Task:
Could you copy the lines below exactly, leaving none out?

Collected data:
==========

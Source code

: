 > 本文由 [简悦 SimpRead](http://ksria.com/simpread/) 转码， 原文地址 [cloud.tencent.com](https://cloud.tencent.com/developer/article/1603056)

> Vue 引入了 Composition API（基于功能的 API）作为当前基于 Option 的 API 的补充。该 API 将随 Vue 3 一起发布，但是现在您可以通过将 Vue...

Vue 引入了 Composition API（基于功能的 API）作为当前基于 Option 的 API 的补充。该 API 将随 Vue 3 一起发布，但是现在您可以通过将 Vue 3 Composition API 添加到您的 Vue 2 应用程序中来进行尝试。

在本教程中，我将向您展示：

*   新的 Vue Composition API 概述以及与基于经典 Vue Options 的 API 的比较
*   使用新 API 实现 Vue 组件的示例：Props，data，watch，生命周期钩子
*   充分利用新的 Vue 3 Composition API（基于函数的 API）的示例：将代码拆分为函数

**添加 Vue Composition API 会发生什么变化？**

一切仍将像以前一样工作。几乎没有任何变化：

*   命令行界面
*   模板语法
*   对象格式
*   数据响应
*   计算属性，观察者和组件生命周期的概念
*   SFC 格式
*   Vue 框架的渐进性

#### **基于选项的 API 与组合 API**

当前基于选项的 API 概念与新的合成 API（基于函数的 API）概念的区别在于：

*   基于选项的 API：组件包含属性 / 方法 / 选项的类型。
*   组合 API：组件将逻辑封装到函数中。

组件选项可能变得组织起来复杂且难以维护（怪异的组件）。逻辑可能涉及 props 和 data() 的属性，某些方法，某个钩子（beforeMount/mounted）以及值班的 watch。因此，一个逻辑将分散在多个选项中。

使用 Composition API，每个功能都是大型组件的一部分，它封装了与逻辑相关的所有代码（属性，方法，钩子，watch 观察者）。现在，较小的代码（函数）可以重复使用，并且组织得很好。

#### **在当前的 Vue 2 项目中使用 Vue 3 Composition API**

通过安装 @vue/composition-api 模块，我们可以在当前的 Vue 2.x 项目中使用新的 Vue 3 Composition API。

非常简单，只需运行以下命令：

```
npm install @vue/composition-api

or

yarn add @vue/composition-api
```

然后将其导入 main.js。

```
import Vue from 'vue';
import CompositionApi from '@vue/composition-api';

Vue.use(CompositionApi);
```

==========

Exercise response:
Source code

: > 本文由 [简悦 SimpRead](http://ksria.com/simpread/) 转码， 原文地址 [cloud.tencent.com](https://cloud.tencent.com/developer/article/1603056)

> Vue 引入了 Composition API（基于功能的 API）作为当前基于 Option 的 API 的补充。该 API 将随 Vue 3 一起发布，但是现在您可以通过将 Vue...

Vue 引入了 Composition API（基于功能的 API）作为当前基于 Option 的 API 的补充。该 API 将随 Vue 3 一起发布，但是现在您可以通过将 Vue 3 Composition API 添加到您的 Vue 2 应用程序中来进行尝试。

在本教程中，我将向您展示：

*   新的 Vue Composition API 概述以及与基于经典 Vue Options 的 API 的比较
*   使用新 API 实现 Vue 组件的示例：Props，data，watch，生命周期钩子
*   充分利用新的 Vue 3 Composition API（基于函数的 API）的示例：将代码拆分为函数

**添加 Vue Composition API 会发生什么变化？**

一切仍将像以前一样工作。几乎没有任何变化：

*   命令行界面
*   模板语法
*   对象格式
*   数据响应
*   计算属性，观察者和组件生命周期的概念
*   SFC 格式
*   Vue 框架的渐进性

#### **基于选项的 API 与组合 API**

当前基于选项的 API 概念与新的合成 API（基于函数的 API）概念的区别在于：

*   基于选项的 API：组件包含属性 / 方法 / 选项的类型。
*   组合 API：组件将逻辑封装到函数中。

组件选项可能变得组织起来复杂且难以维护（怪异的组件）。逻辑可能涉及 props 和 data() 的属性，某些方法，某个钩子（beforeMount/mounted）以及值班的 watch。因此，一个逻辑将分散在多个选项中。

使用 Composition API，每个功能都是大型组件的一部分，它封装了与逻辑相关的所有代码（属性，方法，钩子，watch 观察者）。现在，较小的代码（函数）可以重复使用，并且组织得很好。

#### **在当前的 Vue 2 项目中使用 Vue 3 Composition API**

通过安装 @vue/composition-api 模块，我们可以在当前的 Vue 2.x 项目中使用新的 Vue 3 Composition API。

非常简单，只需运行以下命令：

```
npm install @vue/composition-api

or

yarn add @vue/composition-api
```

然后将其导入 main.js。

```
import Vue from 'vue';
import CompositionApi from '@vue/composition-api';

Vue.use(CompositionApi);
```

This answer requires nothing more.